Task: Find the line with "- Java Standard Edition (Java SE)" and the line with "liveness and readiness" in the entries below; output exactly those two lines, every line between them, and no others.

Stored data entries
───
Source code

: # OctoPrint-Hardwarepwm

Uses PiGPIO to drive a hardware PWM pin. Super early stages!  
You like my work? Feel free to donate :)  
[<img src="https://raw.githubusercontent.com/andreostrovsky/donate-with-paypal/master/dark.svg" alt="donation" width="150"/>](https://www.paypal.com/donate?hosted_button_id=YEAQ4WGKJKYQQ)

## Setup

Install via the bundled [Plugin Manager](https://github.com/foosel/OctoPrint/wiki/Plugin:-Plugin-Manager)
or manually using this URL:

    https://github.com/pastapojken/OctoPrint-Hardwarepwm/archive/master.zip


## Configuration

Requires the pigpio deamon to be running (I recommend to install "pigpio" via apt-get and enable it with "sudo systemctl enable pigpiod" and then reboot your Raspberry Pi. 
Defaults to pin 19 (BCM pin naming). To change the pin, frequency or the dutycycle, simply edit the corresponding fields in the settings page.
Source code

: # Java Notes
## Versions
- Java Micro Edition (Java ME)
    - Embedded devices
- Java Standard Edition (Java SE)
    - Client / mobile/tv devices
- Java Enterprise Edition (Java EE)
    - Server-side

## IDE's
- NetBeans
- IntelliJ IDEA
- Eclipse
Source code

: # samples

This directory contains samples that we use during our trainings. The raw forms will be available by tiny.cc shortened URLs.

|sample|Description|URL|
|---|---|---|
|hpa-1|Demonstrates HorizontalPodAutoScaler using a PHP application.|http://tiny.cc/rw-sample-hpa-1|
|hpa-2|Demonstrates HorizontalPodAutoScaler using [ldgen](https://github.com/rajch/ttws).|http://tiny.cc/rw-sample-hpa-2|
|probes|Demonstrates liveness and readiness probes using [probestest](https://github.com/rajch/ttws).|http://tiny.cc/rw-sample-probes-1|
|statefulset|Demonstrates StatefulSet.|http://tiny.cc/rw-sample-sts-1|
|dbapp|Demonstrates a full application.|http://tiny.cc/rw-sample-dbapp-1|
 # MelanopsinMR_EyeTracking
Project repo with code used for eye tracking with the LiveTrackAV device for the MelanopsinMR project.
───
Task response:
- Java Standard Edition (Java SE)
    - Client / mobile/tv devices
- Java Enterprise Edition (Java EE)
    - Server-side

## IDE's
- NetBeans
- IntelliJ IDEA
- Eclipse
Source code

: # samples

This directory contains samples that we use during our trainings. The raw forms will be available by tiny.cc shortened URLs.

|sample|Description|URL|
|---|---|---|
|hpa-1|Demonstrates HorizontalPodAutoScaler using a PHP application.|http://tiny.cc/rw-sample-hpa-1|
|hpa-2|Demonstrates HorizontalPodAutoScaler using [ldgen](https://github.com/rajch/ttws).|http://tiny.cc/rw-sample-hpa-2|
|probes|Demonstrates liveness and readiness probes using [probestest](https://github.com/rajch/ttws).|http://tiny.cc/rw-sample-probes-1|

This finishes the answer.